*Collection entries*
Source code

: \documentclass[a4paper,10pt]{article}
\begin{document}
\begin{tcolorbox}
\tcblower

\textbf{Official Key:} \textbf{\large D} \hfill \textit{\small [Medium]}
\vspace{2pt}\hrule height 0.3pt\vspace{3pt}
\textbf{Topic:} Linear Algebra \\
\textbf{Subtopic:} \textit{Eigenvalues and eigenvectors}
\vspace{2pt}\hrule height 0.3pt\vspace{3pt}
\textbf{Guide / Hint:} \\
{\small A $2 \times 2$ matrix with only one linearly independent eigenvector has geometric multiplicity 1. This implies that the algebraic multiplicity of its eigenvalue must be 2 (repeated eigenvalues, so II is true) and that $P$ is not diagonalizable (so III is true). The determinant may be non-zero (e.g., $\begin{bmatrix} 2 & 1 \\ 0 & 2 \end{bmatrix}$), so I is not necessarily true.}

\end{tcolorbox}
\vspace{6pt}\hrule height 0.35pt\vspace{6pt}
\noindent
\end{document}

*Exercise objective*
Please write out each entry shown above exactly as given.

*Your solution*
Source code

: \documentclass[a4paper,10pt]{article}
\begin{document}
\begin{tcolorbox}
\tcblower

\textbf{Official Key:} \textbf{\large D} \hfill \textit{\small [Medium]}
\vspace{2pt}\hrule height 0.3pt\vspace{3pt}
\textbf{Topic:} Linear Algebra \\
\textbf{Subtopic:} \textit{Eigenvalues and eigenvectors}
\vspace{2pt}\hrule height 0.3pt\vspace{3pt}
\textbf{Guide / Hint:} \\
{\small A $2 \times 2$ matrix with only one linearly independent eigenvector has geometric multiplicity 1. This implies that the algebraic multiplicity of its eigenvalue must be 2 (repeated eigenvalues, so II is true) and that $P$ is not diagonalizable (so III is true). The determinant may be non-zero (e.g., $\begin{bmatrix} 2 & 1 \\ 0 & 2 \end{bmatrix}$), so I is not necessarily true.}

\end{tcolorbox}
\vspace{6pt}\hrule height 0.35pt\vspace{6pt}
\noindent
\end{document}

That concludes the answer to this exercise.